▸ REQUIREMENT: Go through the entries below and print, exactly, the lines starting at the one with "const double PI = acos(-1);" and ending at the one with "return Complex(x, -y);", keeping both ends and no others.

——————

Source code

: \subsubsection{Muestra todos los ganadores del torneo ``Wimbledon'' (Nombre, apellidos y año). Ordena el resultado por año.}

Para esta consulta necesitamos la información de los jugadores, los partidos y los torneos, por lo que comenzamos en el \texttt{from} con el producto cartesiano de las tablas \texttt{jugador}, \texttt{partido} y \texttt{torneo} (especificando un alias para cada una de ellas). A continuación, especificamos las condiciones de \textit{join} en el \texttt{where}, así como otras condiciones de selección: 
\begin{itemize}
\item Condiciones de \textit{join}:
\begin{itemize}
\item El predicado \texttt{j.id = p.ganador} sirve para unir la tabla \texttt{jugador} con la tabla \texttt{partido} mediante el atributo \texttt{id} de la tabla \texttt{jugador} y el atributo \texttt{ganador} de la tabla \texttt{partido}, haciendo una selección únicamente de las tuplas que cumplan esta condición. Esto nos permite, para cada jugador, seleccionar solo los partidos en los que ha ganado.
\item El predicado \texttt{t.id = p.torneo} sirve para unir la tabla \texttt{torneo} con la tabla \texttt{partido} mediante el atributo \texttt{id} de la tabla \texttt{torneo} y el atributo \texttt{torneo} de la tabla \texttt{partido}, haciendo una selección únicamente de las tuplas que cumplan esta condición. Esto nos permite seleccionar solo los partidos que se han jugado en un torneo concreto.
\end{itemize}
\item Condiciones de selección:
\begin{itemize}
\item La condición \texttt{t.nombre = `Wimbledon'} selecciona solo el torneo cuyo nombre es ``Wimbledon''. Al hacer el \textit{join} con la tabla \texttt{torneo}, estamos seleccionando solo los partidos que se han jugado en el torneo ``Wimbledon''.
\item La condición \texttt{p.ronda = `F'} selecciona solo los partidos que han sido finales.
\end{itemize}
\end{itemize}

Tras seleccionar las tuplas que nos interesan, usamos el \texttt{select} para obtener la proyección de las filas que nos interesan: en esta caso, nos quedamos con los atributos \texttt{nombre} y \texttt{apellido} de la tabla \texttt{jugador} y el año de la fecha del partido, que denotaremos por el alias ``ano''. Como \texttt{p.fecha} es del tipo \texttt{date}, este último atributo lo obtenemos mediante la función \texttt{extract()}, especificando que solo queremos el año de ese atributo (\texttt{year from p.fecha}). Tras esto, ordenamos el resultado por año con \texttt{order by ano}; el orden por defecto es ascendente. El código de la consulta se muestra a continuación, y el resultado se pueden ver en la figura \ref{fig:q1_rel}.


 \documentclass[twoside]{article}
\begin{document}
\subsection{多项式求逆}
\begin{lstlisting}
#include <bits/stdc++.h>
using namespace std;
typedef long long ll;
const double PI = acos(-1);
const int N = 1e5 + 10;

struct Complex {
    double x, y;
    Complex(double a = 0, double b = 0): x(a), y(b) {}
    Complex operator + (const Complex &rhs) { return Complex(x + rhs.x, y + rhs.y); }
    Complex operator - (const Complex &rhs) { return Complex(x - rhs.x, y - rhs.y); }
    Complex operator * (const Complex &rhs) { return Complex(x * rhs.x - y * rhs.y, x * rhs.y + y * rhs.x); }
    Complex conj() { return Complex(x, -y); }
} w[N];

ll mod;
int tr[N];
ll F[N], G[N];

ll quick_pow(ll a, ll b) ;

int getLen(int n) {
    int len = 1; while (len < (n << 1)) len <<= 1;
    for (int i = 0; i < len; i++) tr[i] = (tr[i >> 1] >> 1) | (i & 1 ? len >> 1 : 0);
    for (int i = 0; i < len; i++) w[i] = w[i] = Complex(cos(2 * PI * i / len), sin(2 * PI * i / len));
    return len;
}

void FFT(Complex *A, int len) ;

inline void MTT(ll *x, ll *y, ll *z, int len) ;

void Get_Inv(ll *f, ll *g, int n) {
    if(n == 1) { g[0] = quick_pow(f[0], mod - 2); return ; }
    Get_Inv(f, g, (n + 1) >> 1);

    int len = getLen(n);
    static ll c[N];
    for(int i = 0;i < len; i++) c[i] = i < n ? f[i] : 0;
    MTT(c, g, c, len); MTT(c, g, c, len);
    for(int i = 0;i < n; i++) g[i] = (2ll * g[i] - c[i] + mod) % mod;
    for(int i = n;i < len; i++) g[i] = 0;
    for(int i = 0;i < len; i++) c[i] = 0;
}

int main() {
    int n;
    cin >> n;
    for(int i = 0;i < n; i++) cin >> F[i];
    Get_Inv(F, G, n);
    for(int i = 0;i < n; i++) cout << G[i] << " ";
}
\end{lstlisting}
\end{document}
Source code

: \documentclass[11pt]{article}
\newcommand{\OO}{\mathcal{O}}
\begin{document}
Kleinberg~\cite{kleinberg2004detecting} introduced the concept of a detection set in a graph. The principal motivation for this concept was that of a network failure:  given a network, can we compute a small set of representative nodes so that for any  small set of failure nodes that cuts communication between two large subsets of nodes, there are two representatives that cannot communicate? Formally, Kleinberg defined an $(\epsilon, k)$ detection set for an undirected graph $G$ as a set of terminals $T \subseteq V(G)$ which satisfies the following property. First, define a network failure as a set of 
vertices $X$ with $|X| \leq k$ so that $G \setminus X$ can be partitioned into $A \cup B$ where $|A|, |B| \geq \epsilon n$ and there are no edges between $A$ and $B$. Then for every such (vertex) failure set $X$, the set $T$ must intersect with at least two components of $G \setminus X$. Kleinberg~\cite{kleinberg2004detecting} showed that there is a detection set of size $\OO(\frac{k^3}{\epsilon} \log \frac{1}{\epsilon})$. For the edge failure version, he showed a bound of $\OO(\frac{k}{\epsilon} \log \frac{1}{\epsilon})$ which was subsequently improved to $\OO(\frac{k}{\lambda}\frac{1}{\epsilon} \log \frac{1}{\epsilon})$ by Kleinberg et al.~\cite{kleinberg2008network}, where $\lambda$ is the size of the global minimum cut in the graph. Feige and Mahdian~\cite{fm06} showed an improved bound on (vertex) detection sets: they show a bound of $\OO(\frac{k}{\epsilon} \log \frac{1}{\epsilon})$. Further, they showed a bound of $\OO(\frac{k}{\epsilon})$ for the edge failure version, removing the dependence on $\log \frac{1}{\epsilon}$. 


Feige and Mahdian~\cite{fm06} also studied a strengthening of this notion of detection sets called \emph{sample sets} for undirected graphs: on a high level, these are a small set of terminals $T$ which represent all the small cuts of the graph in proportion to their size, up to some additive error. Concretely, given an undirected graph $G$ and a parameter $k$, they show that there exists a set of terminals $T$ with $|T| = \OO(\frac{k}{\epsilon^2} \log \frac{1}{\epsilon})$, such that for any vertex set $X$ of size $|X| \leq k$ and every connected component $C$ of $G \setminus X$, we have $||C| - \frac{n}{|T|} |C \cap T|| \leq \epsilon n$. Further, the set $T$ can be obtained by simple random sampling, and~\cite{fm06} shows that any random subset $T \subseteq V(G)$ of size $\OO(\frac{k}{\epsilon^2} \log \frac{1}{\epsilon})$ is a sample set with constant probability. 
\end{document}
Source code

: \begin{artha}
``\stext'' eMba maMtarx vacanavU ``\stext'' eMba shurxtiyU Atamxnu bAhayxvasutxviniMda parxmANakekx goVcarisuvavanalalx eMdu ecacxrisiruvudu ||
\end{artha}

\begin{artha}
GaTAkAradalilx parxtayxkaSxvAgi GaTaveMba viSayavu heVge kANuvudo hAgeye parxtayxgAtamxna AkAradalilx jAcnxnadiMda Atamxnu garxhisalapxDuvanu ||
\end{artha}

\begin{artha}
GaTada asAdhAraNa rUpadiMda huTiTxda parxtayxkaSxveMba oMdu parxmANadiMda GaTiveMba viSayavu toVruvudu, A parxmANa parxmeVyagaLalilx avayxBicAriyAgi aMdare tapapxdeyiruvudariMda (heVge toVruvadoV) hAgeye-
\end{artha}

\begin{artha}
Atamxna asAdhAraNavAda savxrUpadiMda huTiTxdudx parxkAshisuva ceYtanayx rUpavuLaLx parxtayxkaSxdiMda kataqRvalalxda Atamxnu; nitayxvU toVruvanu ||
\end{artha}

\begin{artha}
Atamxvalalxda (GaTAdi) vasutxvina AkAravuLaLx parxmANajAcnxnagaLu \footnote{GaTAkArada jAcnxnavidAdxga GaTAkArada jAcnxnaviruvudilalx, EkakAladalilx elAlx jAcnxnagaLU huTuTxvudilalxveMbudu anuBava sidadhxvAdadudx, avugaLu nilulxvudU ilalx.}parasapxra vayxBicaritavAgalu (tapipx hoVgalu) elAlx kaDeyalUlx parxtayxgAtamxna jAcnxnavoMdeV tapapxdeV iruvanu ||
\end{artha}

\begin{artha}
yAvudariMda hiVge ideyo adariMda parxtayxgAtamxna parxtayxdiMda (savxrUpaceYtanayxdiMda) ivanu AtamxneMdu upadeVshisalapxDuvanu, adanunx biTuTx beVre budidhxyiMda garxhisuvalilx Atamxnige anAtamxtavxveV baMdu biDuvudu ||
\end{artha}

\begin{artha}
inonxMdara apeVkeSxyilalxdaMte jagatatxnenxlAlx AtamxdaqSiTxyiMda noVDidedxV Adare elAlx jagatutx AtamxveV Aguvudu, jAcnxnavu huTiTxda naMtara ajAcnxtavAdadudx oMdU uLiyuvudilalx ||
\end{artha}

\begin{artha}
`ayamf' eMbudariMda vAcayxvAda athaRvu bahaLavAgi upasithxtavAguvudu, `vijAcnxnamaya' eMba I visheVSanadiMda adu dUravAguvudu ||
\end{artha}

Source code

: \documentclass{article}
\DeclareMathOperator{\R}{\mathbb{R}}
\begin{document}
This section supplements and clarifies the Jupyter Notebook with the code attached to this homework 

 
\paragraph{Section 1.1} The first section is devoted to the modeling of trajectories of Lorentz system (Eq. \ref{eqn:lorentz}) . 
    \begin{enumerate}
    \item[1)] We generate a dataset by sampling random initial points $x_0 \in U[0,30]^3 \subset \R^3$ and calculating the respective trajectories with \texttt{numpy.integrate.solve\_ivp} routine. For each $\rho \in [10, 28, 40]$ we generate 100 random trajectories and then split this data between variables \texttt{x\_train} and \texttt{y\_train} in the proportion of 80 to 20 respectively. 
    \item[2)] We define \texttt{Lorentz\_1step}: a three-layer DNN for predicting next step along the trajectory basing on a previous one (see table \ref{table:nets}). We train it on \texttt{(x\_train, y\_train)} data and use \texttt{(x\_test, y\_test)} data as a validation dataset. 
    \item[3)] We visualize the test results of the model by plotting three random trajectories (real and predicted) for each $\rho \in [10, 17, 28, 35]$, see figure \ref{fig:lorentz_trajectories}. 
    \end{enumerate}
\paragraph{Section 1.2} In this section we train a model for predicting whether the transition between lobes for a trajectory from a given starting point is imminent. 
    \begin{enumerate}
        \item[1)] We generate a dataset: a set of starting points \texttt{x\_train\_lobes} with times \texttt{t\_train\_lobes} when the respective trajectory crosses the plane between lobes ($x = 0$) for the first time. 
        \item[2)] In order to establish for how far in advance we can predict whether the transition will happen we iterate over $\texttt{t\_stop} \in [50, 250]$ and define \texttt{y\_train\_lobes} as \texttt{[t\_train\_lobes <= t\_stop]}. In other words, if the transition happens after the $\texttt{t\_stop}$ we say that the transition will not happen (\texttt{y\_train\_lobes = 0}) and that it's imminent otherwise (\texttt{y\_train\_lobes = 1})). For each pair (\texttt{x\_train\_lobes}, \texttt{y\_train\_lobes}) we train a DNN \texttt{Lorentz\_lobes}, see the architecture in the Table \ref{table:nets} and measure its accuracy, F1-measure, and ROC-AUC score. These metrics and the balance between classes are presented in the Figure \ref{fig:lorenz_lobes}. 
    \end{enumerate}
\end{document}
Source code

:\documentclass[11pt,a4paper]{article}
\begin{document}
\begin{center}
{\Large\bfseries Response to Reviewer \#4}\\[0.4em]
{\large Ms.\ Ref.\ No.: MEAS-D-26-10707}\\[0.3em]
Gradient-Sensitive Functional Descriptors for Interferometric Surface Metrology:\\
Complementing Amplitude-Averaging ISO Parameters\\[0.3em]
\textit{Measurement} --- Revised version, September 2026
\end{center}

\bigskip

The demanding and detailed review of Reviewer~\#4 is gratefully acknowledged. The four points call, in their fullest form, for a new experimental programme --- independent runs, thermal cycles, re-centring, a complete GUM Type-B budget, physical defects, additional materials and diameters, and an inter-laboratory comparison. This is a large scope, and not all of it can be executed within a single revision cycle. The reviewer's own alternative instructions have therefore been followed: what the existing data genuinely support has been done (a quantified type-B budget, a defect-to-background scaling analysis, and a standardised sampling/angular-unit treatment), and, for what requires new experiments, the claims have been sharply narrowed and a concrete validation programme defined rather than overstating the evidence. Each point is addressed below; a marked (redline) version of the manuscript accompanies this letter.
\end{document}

——————

▸ RESULT OF THIS TASK:
const double PI = acos(-1);
const int N = 1e5 + 10;

struct Complex {
    double x, y;
    Complex(double a = 0, double b = 0): x(a), y(b) {}
    Complex operator + (const Complex &rhs) { return Complex(x + rhs.x, y + rhs.y); }
    Complex operator - (const Complex &rhs) { return Complex(x - rhs.x, y - rhs.y); }
    Complex operator * (const Complex &rhs) { return Complex(x * rhs.x - y * rhs.y, x * rhs.y + y * rhs.x); }
    Complex conj() { return Complex(x, -y); }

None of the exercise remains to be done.